Concernant le qualificatif « séleuco-parthe », la présence grecque dans le golfe Persique se fit en effet ressentir sous le règne de Séleucos Ier. Ce dernier fonda la dynastie des Séleucides (312 – 64 avant J-C.) qui régna sur un empire allant de l’Anatolie à l’Indus. D’un point de vue archéologique, nous savons, par la présence d’inscriptions, de pièces de monnaie, de poteries importées de style hellénistique et de figurines de divinités grecques, que les Séleucides s’établirent sur l’île de Failaka au IIIème siècle avant J.-C.
Cependant les preuves archéologiques ne sont pas suffisantes pour confirmer une présence séleucide le long de la rive arabe du golfe. Quant à l’Empire parthe (247 av. J.-C. – 224 apr. J.-C.) qui dominait alors la Perse antique, les souverains arsacides étendirent au cours du IIème siècle leur contrôle aux anciens territoires séleucides et au royaume de Characène situé à l’embouchure du Tigre et de l’Euphrate. L’Empire parthe aurait même exercé son influence sur la côte arabe du golfe jusqu’à la péninsule de Qatar. Toutefois, bien que l’occupation du Nord-Est de l’Arabie soit contemporaine de ces deux empires, il est difficile, voire impossible, de dater des sites ou des pièces archéologiques de l’époque séleucide ou de l’époque parthe, qui sont des termes politiques ; et la culture matérielle entre les deux époques ne connut que de légers changements qui ne permettent pas de les distinguer. Nous sommes donc confrontés dans l’est de l’Arabie, comme en Mésopotamie ou au sud-ouest de l’Iran, à une continuité au moins jusqu’au Ier siècle avant J-C.
Quant au qualificatif « hellénistique » deux raisons peuvent être avancées pour l’utiliser afin de désigner la période comprise entre le IVème siècle avant J.-C. et le IIIème siècle après J.-C. dans le nord-est de l’Arabie.
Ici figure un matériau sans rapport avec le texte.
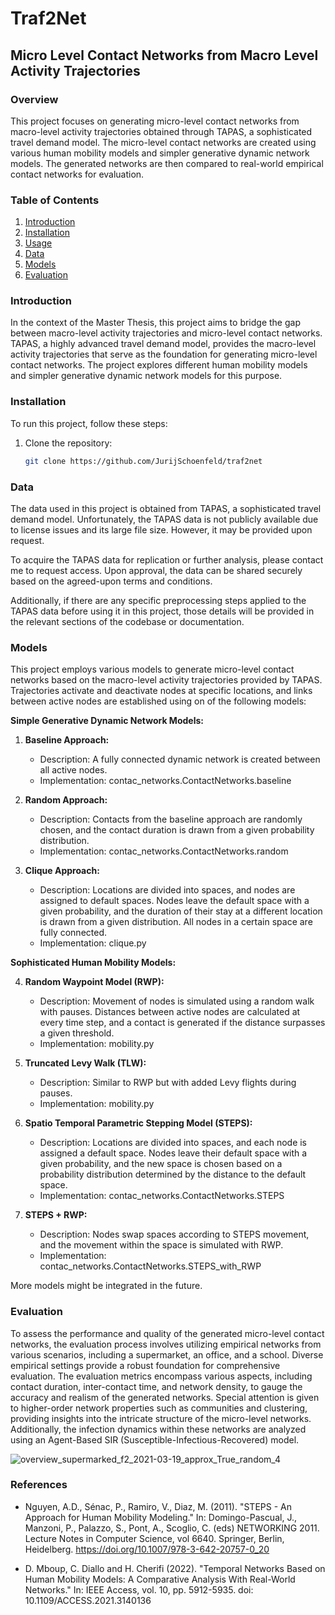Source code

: # Traf2Net

## Micro Level Contact Networks from Macro Level Activity Trajectories

### Overview

This project focuses on generating micro-level contact networks from macro-level activity trajectories obtained through TAPAS, a sophisticated travel demand model. The micro-level contact networks are created using various human mobility models and simpler generative dynamic network models. The generated networks are then compared to real-world empirical contact networks for evaluation.

### Table of Contents

1. [Introduction](#introduction)
2. [Installation](#installation)
3. [Usage](#usage)
4. [Data](#data)
5. [Models](#models)
6. [Evaluation](#evaluation)

### Introduction

In the context of the Master Thesis, this project aims to bridge the gap between macro-level activity trajectories and micro-level contact networks. TAPAS, a highly advanced travel demand model, provides the macro-level activity trajectories that serve as the foundation for generating micro-level contact networks. The project explores different human mobility models and simpler generative dynamic network models for this purpose.

### Installation

To run this project, follow these steps:

1. Clone the repository:

   ```bash
   git clone https://github.com/JurijSchoenfeld/traf2net
   ```

### Data

The data used in this project is obtained from TAPAS, a sophisticated travel demand model. Unfortunately, the TAPAS data is not publicly available due to license issues and its large file size. However, it may be provided upon request.

To acquire the TAPAS data for replication or further analysis, please contact me to request access. Upon approval, the data can be shared securely based on the agreed-upon terms and conditions.

Additionally, if there are any specific preprocessing steps applied to the TAPAS data before using it in this project, those details will be provided in the relevant sections of the codebase or documentation.

### Models

This project employs various models to generate micro-level contact networks based on the macro-level activity trajectories provided by TAPAS. Trajectories activate and deactivate nodes at specific locations, and links between active nodes are established using on of the following models:

**Simple Generative Dynamic Network Models:**

1. **Baseline Approach:**
   - Description: A fully connected dynamic network is created between all active nodes.
   - Implementation: contac_networks.ContactNetworks.baseline

2. **Random Approach:**
   - Description: Contacts from the baseline approach are randomly chosen, and the contact duration is drawn from a given probability distribution.
   - Implementation: contac_networks.ContactNetworks.random

3. **Clique Approach:**
   - Description: Locations are divided into spaces, and nodes are assigned to default spaces. Nodes leave the default space with a given probability, and the duration of their stay at a different location is drawn from a given distribution. All nodes in a certain space are fully connected.
   - Implementation: clique.py

**Sophisticated Human Mobility Models:**

4. **Random Waypoint Model (RWP):**
   - Description: Movement of nodes is simulated using a random walk with pauses. Distances between active nodes are calculated at every time step, and a contact is generated if the distance surpasses a given threshold.
   - Implementation: mobility.py

5. **Truncated Levy Walk (TLW):**
   - Description: Similar to RWP but with added Levy flights during pauses.
   - Implementation: mobility.py

6. **Spatio Temporal Parametric Stepping Model (STEPS):**
   - Description: Locations are divided into spaces, and each node is assigned a default space. Nodes leave their default space with a given probability, and the new space is chosen based on a probability distribution determined by the distance to the default space.
   - Implementation: contac_networks.ContactNetworks.STEPS

7. **STEPS + RWP:**
   - Description: Nodes swap spaces according to STEPS movement, and the movement within the space is simulated with RWP.
   - Implementation: contac_networks.ContactNetworks.STEPS_with_RWP

More models might be integrated in the future.


### Evaluation

To assess the performance and quality of the generated micro-level contact networks, the evaluation process involves utilizing empirical networks from various scenarios, including a supermarket, an office, and a school. Diverse empirical settings provide a robust foundation for comprehensive evaluation. The evaluation metrics encompass various aspects, including contact duration, inter-contact time, and network density, to gauge the accuracy and realism of the generated networks. Special attention is given to higher-order network properties such as communities and clustering, providing insights into the intricate structure of the micro-level networks. Additionally, the infection dynamics within these networks are analyzed using an Agent-Based SIR (Susceptible-Infectious-Recovered) model.

![overview_supermarked_f2_2021-03-19_approx_True_random_4](https://github.com/JurijSchoenfeld/traf2net/assets/84200833/bd4de5a0-fe56-466b-8be4-801c232fce64)


### References

- Nguyen, A.D., Sénac, P., Ramiro, V., Diaz, M. (2011). "STEPS - An Approach for Human Mobility Modeling." In: Domingo-Pascual, J., Manzoni, P., Palazzo, S., Pont, A., Scoglio, C. (eds) NETWORKING 2011. Lecture Notes in Computer Science, vol 6640. Springer, Berlin, Heidelberg. https://doi.org/10.1007/978-3-642-20757-0_20

- D. Mboup, C. Diallo and H. Cherifi (2022). "Temporal Networks Based on Human Mobility Models: A Comparative Analysis With Real-World Networks." In: IEEE Access, vol. 10, pp. 5912-5935. doi: 10.1109/ACCESS.2021.3140136


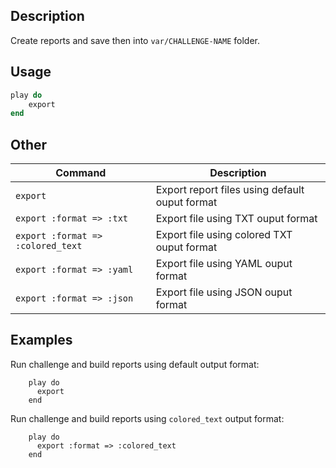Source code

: 
## Description

Create reports and save then into `var/CHALLENGE-NAME` folder.

## Usage

```ruby
play do
    export
end
```


## Other

| Command                  | Description |
| ------------------------ | ----------- |
| `export`                 | Export report files using default ouput format |
| `export :format => :txt` | Export file using TXT ouput format |
| `export :format => :colored_text` | Export file using colored TXT ouput format |
| `export :format => :yaml` | Export file using YAML ouput format |
| `export :format => :json` | Export file using JSON ouput format |

## Examples

Run challenge and build reports using default output format:
```
    play do
      export
    end
```

Run challenge and build reports using `colored_text` output format:
```
    play do
      export :format => :colored_text
    end
```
D’une part, aucune culture spécifique n’a été définie permettant d’exclure l’appellation hellénistique en faveur d’un qualificatif propre à cette région et cette période ; d’autre part, l’influence hellénistique semble visible dans les objets mis au jour par les fouilles.
Comme je l’évoquais dans un article précédent, un groupe d’archéologues saoudiens découvrit, en 1998, sur le site de Thâj, occupé entre le IVème siècle avant J.-C. et le IVème siècle après J.-C., une tombe à ciste contenant les ossements d’une fillette, accompagnée d’un dépôt funéraire impressionnant par sa richesse. Elle était allongée sur un lit funéraire orné de motifs de style méditerranéen : quatre statuettes de femme de style classique formaient les pieds du lit, et elle était entourée d’appliques circulaires en or dont certaines étaient gravées à l’effigie de Zeus. Elle était également parée de bijoux prouvant que la région entretenait des contacts avec le monde méditerranéen, hellénistique comme romain.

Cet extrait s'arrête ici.